SUPPLIED INFORMATION START
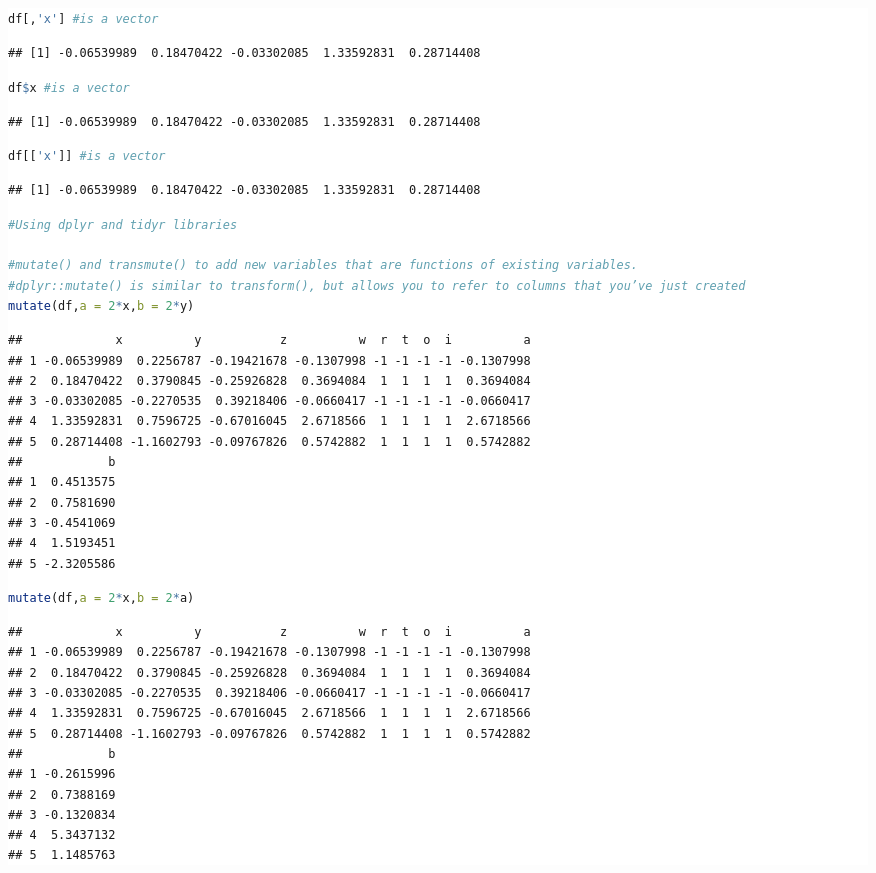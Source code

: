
 ```r
df[,'x'] #is a vector
```

```
## [1] -0.06539989  0.18470422 -0.03302085  1.33592831  0.28714408
```

```r
df$x #is a vector
```

```
## [1] -0.06539989  0.18470422 -0.03302085  1.33592831  0.28714408
```

```r
df[['x']] #is a vector
```

```
## [1] -0.06539989  0.18470422 -0.03302085  1.33592831  0.28714408
```


```r
#Using dplyr and tidyr libraries

#mutate() and transmute() to add new variables that are functions of existing variables.
#dplyr::mutate() is similar to transform(), but allows you to refer to columns that you’ve just created
mutate(df,a = 2*x,b = 2*y)
```

```
##             x          y           z          w  r  t  o  i          a
## 1 -0.06539989  0.2256787 -0.19421678 -0.1307998 -1 -1 -1 -1 -0.1307998
## 2  0.18470422  0.3790845 -0.25926828  0.3694084  1  1  1  1  0.3694084
## 3 -0.03302085 -0.2270535  0.39218406 -0.0660417 -1 -1 -1 -1 -0.0660417
## 4  1.33592831  0.7596725 -0.67016045  2.6718566  1  1  1  1  2.6718566
## 5  0.28714408 -1.1602793 -0.09767826  0.5742882  1  1  1  1  0.5742882
##            b
## 1  0.4513575
## 2  0.7581690
## 3 -0.4541069
## 4  1.5193451
## 5 -2.3205586
```

```r
mutate(df,a = 2*x,b = 2*a)
```

```
##             x          y           z          w  r  t  o  i          a
## 1 -0.06539989  0.2256787 -0.19421678 -0.1307998 -1 -1 -1 -1 -0.1307998
## 2  0.18470422  0.3790845 -0.25926828  0.3694084  1  1  1  1  0.3694084
## 3 -0.03302085 -0.2270535  0.39218406 -0.0660417 -1 -1 -1 -1 -0.0660417
## 4  1.33592831  0.7596725 -0.67016045  2.6718566  1  1  1  1  2.6718566
## 5  0.28714408 -1.1602793 -0.09767826  0.5742882  1  1  1  1  0.5742882
##            b
## 1 -0.2615996
## 2  0.7388169
## 3 -0.1320834
## 4  5.3437132
## 5  1.1485763
```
SUPPLIED INFORMATION END
> **TASK DETAILS**
Across the records above, show each line containing the word "that".

> **TASK ANSWER**
#mutate() and transmute() to add new variables that are functions of existing variables.
#dplyr::mutate() is similar to transform(), but allows you to refer to columns that you’ve just created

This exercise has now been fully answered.